The theoretical physicist says, “I’ve always
wanted to find the rules that governed everything.”
The theoretical physicist says, “Deep laws
emerge.”
I have a friend who asks about “truth” in
poetry. Whenever he does, I want to send him a valentine on musty pink paper.
He lives in a Mid-Century modern house with Mid-Century modern furniture
carefully culled from vintage stores and eBay. He owns an old mahogany stereo
cabinet, jacked up so you can listen to an iPod through it. That’s the kind of
truth in which I am interested.
Plus the silence, plus the static.
Charles Olson writes, “no event/is not
penetrated, in intersection or collision with, an eternal/event.”
To which I offer this corollary: no event is
not penetrated, in intersection or collision with the stock market.

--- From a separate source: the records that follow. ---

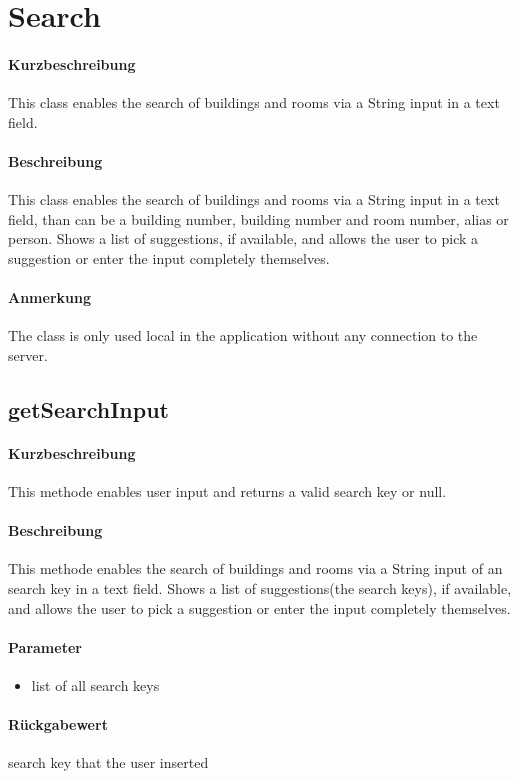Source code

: \section{Search}
\paragraph*{Kurzbeschreibung}
This class enables the search of buildings and rooms via a String input in a text field.
\paragraph*{Beschreibung}
This class enables the search of buildings and rooms via a String input in a text field, 
than can be a building number, building number and room number, alias or person.
Shows a list of suggestions, if available, and allows the user to pick a suggestion or enter the input completely themselves.
\paragraph*{Anmerkung}
The class is only used local in the application without any connection to the server.

\subsection{getSearchInput}%
\paragraph*{Kurzbeschreibung}
This methode enables user input and returns a valid search key or null.
\paragraph*{Beschreibung}
This methode enables the search of buildings and rooms via a String input of an search key in a text field.
Shows a list of suggestions(the search keys), if available, and allows the user to pick a suggestion or enter the input completely themselves.
\paragraph*{Parameter}
\begin{itemize}
    \item list of all search keys
\end{itemize}
\paragraph*{Rückgabewert}
search key that the user inserted
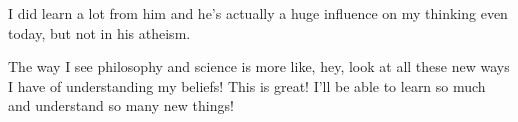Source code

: \begin{compactitem}
\begin{compactitem}
\begin{compactitem}
							\item I did learn a lot from him and he's actually a huge influence on my thinking even today, but not in his atheism.
						\end{compactitem}
					\item The way I see philosophy and science is more like, hey, look at all these new ways I have of understanding my beliefs! This is great! I'll be able to learn so much and understand so many new things!
				\end{compactitem}
				

\end{compactitem}
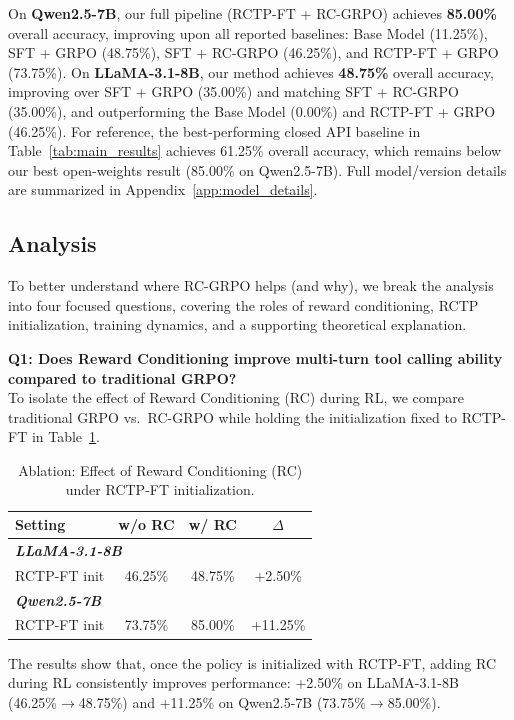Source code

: \documentclass{article}
\theoremstyle{plain}
\theoremstyle{definition}
\theoremstyle{remark}
\begin{document}
On \textbf{Qwen2.5-7B}, our full pipeline (RCTP-FT + RC-GRPO) achieves \textbf{85.00\%} overall accuracy, improving upon all reported baselines: Base Model (11.25\%), SFT + GRPO (48.75\%), SFT + RC-GRPO (46.25\%), and RCTP-FT + GRPO (73.75\%).
On \textbf{LLaMA-3.1-8B}, our method achieves \textbf{48.75\%} overall accuracy, improving over SFT + GRPO (35.00\%) and matching SFT + RC-GRPO (35.00\%), and outperforming the Base Model (0.00\%) and RCTP-FT + GRPO (46.25\%).
For reference, the best-performing closed API baseline in Table~\ref{tab:main_results} achieves 61.25\% overall accuracy, which remains below our best open-weights result (85.00\% on Qwen2.5-7B).
Full model/version details are summarized in Appendix~\ref{app:model_details}.

\subsection{Analysis}
To better understand where RC-GRPO helps (and why), we break the analysis into four focused questions, covering the roles of reward conditioning, RCTP initialization, training dynamics, and a supporting theoretical explanation.

\textbf{Q1: Does Reward Conditioning improve multi-turn tool calling ability compared to traditional GRPO?} \\
To isolate the effect of Reward Conditioning (RC) during RL, we compare traditional GRPO vs.\ RC-GRPO while holding the initialization fixed to RCTP-FT in Table~\ref{tab:ablation_rc}.

\begin{table}[ht]
\centering
\caption{Ablation: Effect of Reward Conditioning (RC) under RCTP-FT initialization.}
\label{tab:ablation_rc}
\small
\begin{tabular*}{\columnwidth}{@{\extracolsep{\fill}}lccc}
\toprule
\textbf{Setting} & \textbf{w/o RC} & \textbf{w/ RC} & \textbf{$\Delta$} \\
\midrule
\multicolumn{4}{l}{\textit{\textbf{LLaMA-3.1-8B}}} \\
RCTP-FT init & 46.25\% & 48.75\% & +2.50\% \\
\midrule
\multicolumn{4}{l}{\textit{\textbf{Qwen2.5-7B}}} \\
RCTP-FT init & 73.75\% & 85.00\% & +11.25\% \\
\bottomrule
\end{tabular*}
\end{table}

The results show that, once the policy is initialized with RCTP-FT, adding RC during RL consistently improves performance: +2.50\% on LLaMA-3.1-8B (46.25\%$\to$48.75\%) and +11.25\% on Qwen2.5-7B (73.75\%$\to$85.00\%).
\end{document}
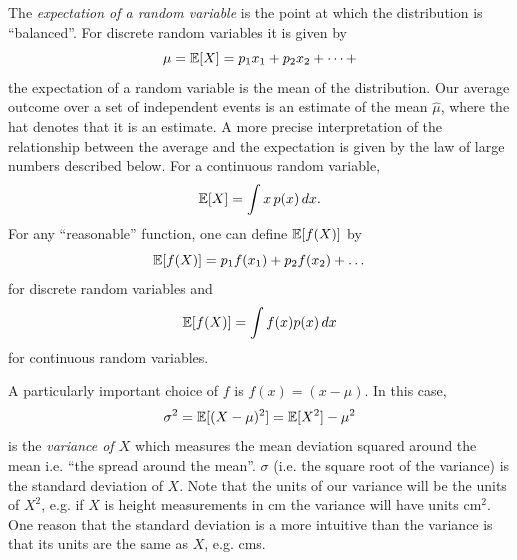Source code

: The  \emph{expectation
  of a random variable} is the point at which the distribution is
``balanced''. For discrete random variables it is given by 
\begin{equation}
\mu = \mathbb{E}[X]=p_1x_1+p_2x_2+\dots + 
\end{equation} 
the expectation of a random variable is the mean of the distribution. 
Our average outcome 
over a set of independent
events is an estimate of the mean $\hat{\mu}$, where the hat denotes
that it is an estimate. A more precise interpretation of the
relationship between the average and the expectation is given by the law of large numbers described below. For a continuous random variable, 
\begin{equation}
\mathbb{E}[X]=\int x\,p(x)\,dx.
\end{equation}
For any ``reasonable'' function, one can define $\mathbb{E}[f(X)]$ by %
\begin{equation}
\mathbb{E}[f(X)]=p_1f(x_1)+p_2 f(x_2)+\dots
\end{equation}
for discrete random variables and 
\begin{equation}
\mathbb{E}[f(X)]=\int f(x)p(x)\,dx
\end{equation}
for continuous random variables. 

A particularly important choice of $f$ is $f(x)=(x-\mu)$. In this case, 
\begin{equation}
\sigma^2 = \mathbb{E}[(X-\mu)^2]= \mathbb{E}[X^2]-\mu^2
\end{equation}
is the  \emph{variance of $X$} which measures the mean deviation
squared around the mean i.e. ``the spread around the mean''. $\sigma$
(i.e. the square root of the variance) is the standard deviation of
$X$.
Note that the units of our variance will be the units of $X^2$,
e.g. if $X$ is height measurements in cm the variance will have units
cm$^2$. One reason that the standard deviation is a more intuitive
than the variance is that its units are the same as $X$, e.g.  cms.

I wish more poets would write about money.
***
(“TOWARDS
A POETICS OF THE DOW”)
Arizona poet Susan Briante’s third book is The Market Wonders (Boise ID: Ahsahta Press, 2016)—following Pioneers in the Study of Motion (Ahsahta
Press, 2007) [see my review of such here] and Utopia Minus (Ahsahta
Press, 2011—a collection that engages with theoretical physics, world events
and the financial markets, specifically the Dow Jones, as well as more
philosophical and personal matters, including “the developing consciousness of
her infant daughter [.]” After years of similar-sounding ‘pastorals,’ it’s
refreshing to see poets who insist on thinking beyond such limitations, from
Lisa Robertson’s stretches into her own pastoral, Christian Bök’s intersections
between humanity, language poetry and hard science [see my review of his latest here], and Briante, who manages to compose a poetry threading the financial markets with the seemingly-mundane aspects of daily life. In an interview posted at Touch the Donkey, she referenced
the collection, still fairly manuscript-fresh:
I think as poets we are always excited by
language, so yes there is something in addressing a new vocabulary. I was also
very interested in engaging with the economic “crisis” of 2008, which marked
the beginning of a new economic normal for many people as well as the beginning
of a kind of narrative crisis. We measure of our “health” in the United States
through economic indexes like the Dow Jones Industrial Average. Most news
broadcasts end with those numbers. But why? That’s not an inevitable choice.
The nation of Bhutan, for example, measures Gross National Happiness
(http://www.gnhbhutan.org/about/) instead of Gross National Product. I created many
of the poems that make up the manuscript, The
Market Wonders, by recording the closing number from the Dow Jones
Industrial Average (DJI), then plugging that number in a variety of search
engines that would lead me to texts. I use those texts and closing number of
the DJI to inspire or influence the poems I was writing. You can find examples
of them here
(http://www.poets.org/poetsorg/poem/october-14%E2%80%94-dow-closes-10015) and
here (http://atticusreview.org/may-26-the-dow-closes-down-9974/).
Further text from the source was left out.